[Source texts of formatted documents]
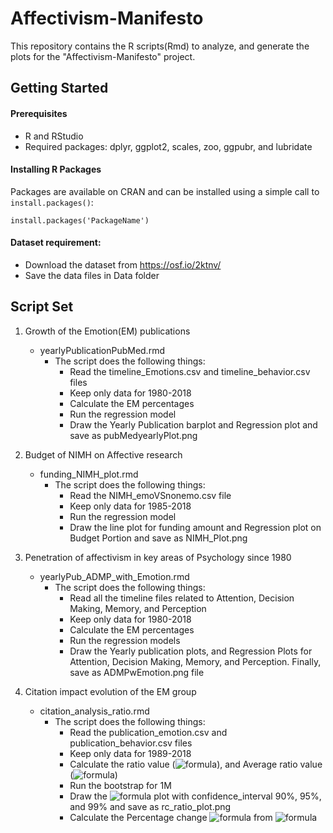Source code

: # Affectivism-Manifesto
This repository contains the R scripts(Rmd) to analyze, and generate the plots for the "Affectivism-Manifesto" project.

## Getting Started
#### Prerequisites
* R and RStudio
* Required packages: dplyr, ggplot2, scales, zoo, ggpubr, and lubridate
#### Installing R Packages
Packages are available on CRAN and can be installed using a simple call to ```install.packages()```:
```
install.packages('PackageName')
```
#### Dataset requirement:
* Download the dataset from https://osf.io/2ktnv/
* Save the data files in Data folder 

## Script Set
1. Growth of the Emotion(EM) publications
     - yearlyPublicationPubMed.rmd
          * The script does the following things:
            * Read the timeline_Emotions.csv and timeline_behavior.csv files
            * Keep only data for 1980-2018
            * Calculate the EM percentages
            * Run the regression model
            * Draw the Yearly Publication barplot and Regression plot and save as pubMedyearlyPlot.png

2. Budget of NIMH on Affective research
     - funding_NIMH_plot.rmd
          * The script does the following things:
               * Read the NIMH_emoVSnonemo.csv file
               * Keep only data for 1985-2018
               * Run the regression model
               * Draw the line plot for funding amount and Regression plot on Budget Portion and save as NIMH_Plot.png

3. Penetration of affectivism in key areas of Psychology since 1980
     - yearlyPub_ADMP_with_Emotion.rmd
          * The script does the following things:
               * Read all the timeline files related to Attention, Decision Making, Memory, and Perception
               * Keep only data for 1980-2018
               * Calculate the EM percentages
               * Run the regression models
               * Draw the Yearly publication plots, and Regression Plots for Attention, Decision Making, Memory, and Perception. Finally, save as ADMPwEmotion.png file 
               
4. Citation impact evolution of the EM group
     - citation_analysis_ratio.rmd
          * The script does the following things:
               * Read the publication_emotion.csv and publication_behavior.csv files
               * Keep only data for 1989-2018
               * Calculate the ratio value (![formula](https://render.githubusercontent.com/render/math?math=r_{c})), and Average ratio value (![formula](https://render.githubusercontent.com/render/math?math=\bar{r_{c}}))
               * Run the bootstrap for 1M
               * Draw the ![formula](https://render.githubusercontent.com/render/math?math=r_{c}) plot with confidence_interval 90%, 95%, and 99% and save as rc_ratio_plot.png
               * Calculate the Percentage change ![formula](https://render.githubusercontent.com/render/math?math=\Delta{C}) from ![formula](https://render.githubusercontent.com/render/math?math=r_{c})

The problem
Repeat every record above exactly, except the pictures.

Solution to this task
Source code

: # Affectivism-Manifesto
This repository contains the R scripts(Rmd) to analyze, and generate the plots for the "Affectivism-Manifesto" project.

## Getting Started
#### Prerequisites
* R and RStudio
* Required packages: dplyr, ggplot2, scales, zoo, ggpubr, and lubridate
#### Installing R Packages
Packages are available on CRAN and can be installed using a simple call to ```install.packages()```:
```
install.packages('PackageName')
```
#### Dataset requirement:
* Download the dataset from https://osf.io/2ktnv/
* Save the data files in Data folder 

## Script Set
1. Growth of the Emotion(EM) publications
     - yearlyPublicationPubMed.rmd
          * The script does the following things:
            * Read the timeline_Emotions.csv and timeline_behavior.csv files
            * Keep only data for 1980-2018
            * Calculate the EM percentages
            * Run the regression model
            * Draw the Yearly Publication barplot and Regression plot and save as pubMedyearlyPlot.png

2. Budget of NIMH on Affective research
     - funding_NIMH_plot.rmd
          * The script does the following things:
               * Read the NIMH_emoVSnonemo.csv file
               * Keep only data for 1985-2018
               * Run the regression model
               * Draw the line plot for funding amount and Regression plot on Budget Portion and save as NIMH_Plot.png

3. Penetration of affectivism in key areas of Psychology since 1980
     - yearlyPub_ADMP_with_Emotion.rmd
          * The script does the following things:
               * Read all the timeline files related to Attention, Decision Making, Memory, and Perception
               * Keep only data for 1980-2018
               * Calculate the EM percentages
               * Run the regression models
               * Draw the Yearly publication plots, and Regression Plots for Attention, Decision Making, Memory, and Perception. Finally, save as ADMPwEmotion.png file 
               
4. Citation impact evolution of the EM group
     - citation_analysis_ratio.rmd
          * The script does the following things:
               * Read the publication_emotion.csv and publication_behavior.csv files
               * Keep only data for 1989-2018
               * Calculate the ratio value (![formula](https://render.githubusercontent.com/render/math?math=r_{c})), and Average ratio value (![formula](https://render.githubusercontent.com/render/math?math=\bar{r_{c}}))
               * Run the bootstrap for 1M
               * Draw the ![formula](https://render.githubusercontent.com/render/math?math=r_{c}) plot with confidence_interval 90%, 95%, and 99% and save as rc_ratio_plot.png
               * Calculate the Percentage change ![formula](https://render.githubusercontent.com/render/math?math=\Delta{C}) from ![formula](https://render.githubusercontent.com/render/math?math=r_{c})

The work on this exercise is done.